Now we have had the first major Odebrecht-related arrest related to the last PRD administration, a money laundering case against Martín Torrijos’s main man in charge of fighting money laundering. We can expect all sorts of foot dragging and obstructions to continue through the upcoming election cycle.

Unresolved questions would likely hound Panama’s largest political party, notwithstanding all denials. The overarching national scandal is likely to affect the chances of not only that party but also of the independents who served in that administration or who were appointees of that administration. The two leading names put forward as possible PRD presidential nominees will be touched, perhaps only obliquely. People will want to know more about Zulay Rodríguez’s role in the courts during legendarily thuggish days. People will want to know what Nito Cortizo knew when he was Torrijos’s agriculture minister and what he did about it. The same would apply to former tourism minister Rubén Blades if he runs as an independent. Another set of corruption-related questions — what she knew and what she did about not only Odebrecht but also about David Murcia Guzmán’s activities and influence and about the mass poisoning case, to name a few salient matters — ought to haunt the independent candidacy of Ana Matilde Gómez.

Perhaps questions will be answered to the voters’ satisfaction. Perhaps all political factions in all branches of government, plus all of the rival rabiblanco media, will come to an agreement to suppress any and all such questions. But in these days of social media and the emergence of many small media from the rubble of the broken old advertising-supported news business paradigm, the fax and bochinche networks of late Noriega times that were the backbone of the 1989 Endara landslide will seem crude and ineffective indeed. A tacit agreement to squelch the uncomfortable questions is more likely to damage already malfunctioning institutions than to preserve them.

All of which leaves Panama without any obvious easy answers. Can a poorly educated nation do its homework and solve a problem? If not we will be falling into a dangerous place.

 

Trump and his bedrock base

He got 46.1 percent of the vote, and a poll in the wake of the neofascist disturbances in Virginia say that 64 percent of those who voted for Trump are standing by him. That’s less than 30 percent of the electorate, but other polls give Trump an approval rating that’s a few points higher. Such Republican leaders as both former presidents Bush and the leaders of both houses of Congress are distancing themselves from the president. His presidency may or may not survive and the nation and world have good reason to fear that he might start a war to distract attention and rally more support.

The core of Trump’s supporters, however, would likely follow him through all that. About one in seven American voters believes in “end times religion,” that the apocalypse draws nigh. These people tend to be hard right voters. Catastrophic war, environmental destruction, social breakdown, schools that don’t teach, crumbling infrastructures, malfunctioning institutions — none of these things faze them because they think it’s all going to end anyway. And they are something like about one-third to one-half of Trump’s diehard base.

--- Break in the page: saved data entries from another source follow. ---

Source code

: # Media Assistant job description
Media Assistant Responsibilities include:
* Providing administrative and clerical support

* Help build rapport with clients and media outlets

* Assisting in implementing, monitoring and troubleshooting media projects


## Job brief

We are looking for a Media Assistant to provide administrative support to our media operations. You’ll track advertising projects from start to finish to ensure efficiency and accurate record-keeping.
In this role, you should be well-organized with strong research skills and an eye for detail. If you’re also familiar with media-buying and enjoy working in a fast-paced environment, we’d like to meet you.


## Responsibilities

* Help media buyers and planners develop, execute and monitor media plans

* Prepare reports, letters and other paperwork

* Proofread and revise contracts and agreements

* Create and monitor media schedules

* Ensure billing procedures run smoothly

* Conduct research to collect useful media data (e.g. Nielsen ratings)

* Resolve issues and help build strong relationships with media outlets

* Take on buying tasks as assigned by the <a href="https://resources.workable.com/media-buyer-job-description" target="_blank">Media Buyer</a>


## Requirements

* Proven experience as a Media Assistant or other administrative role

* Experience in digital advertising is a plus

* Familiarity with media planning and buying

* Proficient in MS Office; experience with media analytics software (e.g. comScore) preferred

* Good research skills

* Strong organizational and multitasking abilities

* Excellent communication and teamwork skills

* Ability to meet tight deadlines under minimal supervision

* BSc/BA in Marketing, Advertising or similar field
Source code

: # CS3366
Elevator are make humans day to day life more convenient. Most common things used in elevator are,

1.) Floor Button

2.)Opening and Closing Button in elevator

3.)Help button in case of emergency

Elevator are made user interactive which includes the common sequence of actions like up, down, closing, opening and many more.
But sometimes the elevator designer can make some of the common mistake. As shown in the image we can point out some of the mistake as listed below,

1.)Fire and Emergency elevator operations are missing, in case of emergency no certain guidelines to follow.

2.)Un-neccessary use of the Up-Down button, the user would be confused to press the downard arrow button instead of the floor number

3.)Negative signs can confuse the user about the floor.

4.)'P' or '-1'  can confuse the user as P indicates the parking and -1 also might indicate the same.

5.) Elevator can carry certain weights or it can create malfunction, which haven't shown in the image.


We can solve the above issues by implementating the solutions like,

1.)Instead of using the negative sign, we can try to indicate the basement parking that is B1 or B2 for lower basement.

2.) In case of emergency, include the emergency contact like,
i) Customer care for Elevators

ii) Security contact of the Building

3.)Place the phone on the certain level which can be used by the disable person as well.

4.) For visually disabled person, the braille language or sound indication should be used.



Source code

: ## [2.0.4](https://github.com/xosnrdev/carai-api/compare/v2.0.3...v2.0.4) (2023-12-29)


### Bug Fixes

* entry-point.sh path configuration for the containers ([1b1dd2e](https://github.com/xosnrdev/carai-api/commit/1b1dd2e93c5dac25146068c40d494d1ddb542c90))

Are these religious fanatics outnumbered in the ranks of core Trump supporters by racial fanatics? Trump comes from a white racist family and got to the presidency by waging a years-long racist campaign, including his championing of the Birther hoax and a call to execute black and Hispanic youths who were wrongly accused of an infamous crime in New York City’s Central Park. For Trump to abandon and condemn Ku Klux Klan politics would be for him to turn his back on the faith in which he was raised.

Subsets of the racial and religious fanatics in the Trump base, but also including a few folks who are neither racists nor bigots, are people who are very concerned about immigration. In this field Trump has accomplished more than in any other. However, the negative effects are beginning to be felt, the old well paid industrial jobs that left the Rust Belt have not come back and likely won’t and America’s isolation in the world is just beginning to unfold. Perhaps some spectacular crime by an immigrant will energize or dissipate this part of the Trump base.

Because most of Trump’s hardcore base lives in alternative social and media universes of their own, whatever setbacks come their way those scenes will be with us for years to come. But they will only be able to maintain political power by the cancellation or rigging of democracy, or by alliances with those whom they presently insult. The gerrymandering is already with us and the battle over vote suppression is already joined and will become far more intense.

Trump the man is going to fall, and his core political base is headed toward marginalization and widespread ridicule. But what comes next for Americans depends on who can inspire enough of a fragmented society by which positive message. That’s the big question mark of our times.

 

Bear in mind…
 

Neither millions nor alms — we want justice.
José A. Remón Cantera

 

I was born a Greek and I will die a Greek. Mr. Pattakos was born a fascist and he will die a fascist.
Melina Mercouri
of the man who voided her citizenship

 

The moment of victory is much too short to live for that and nothing else.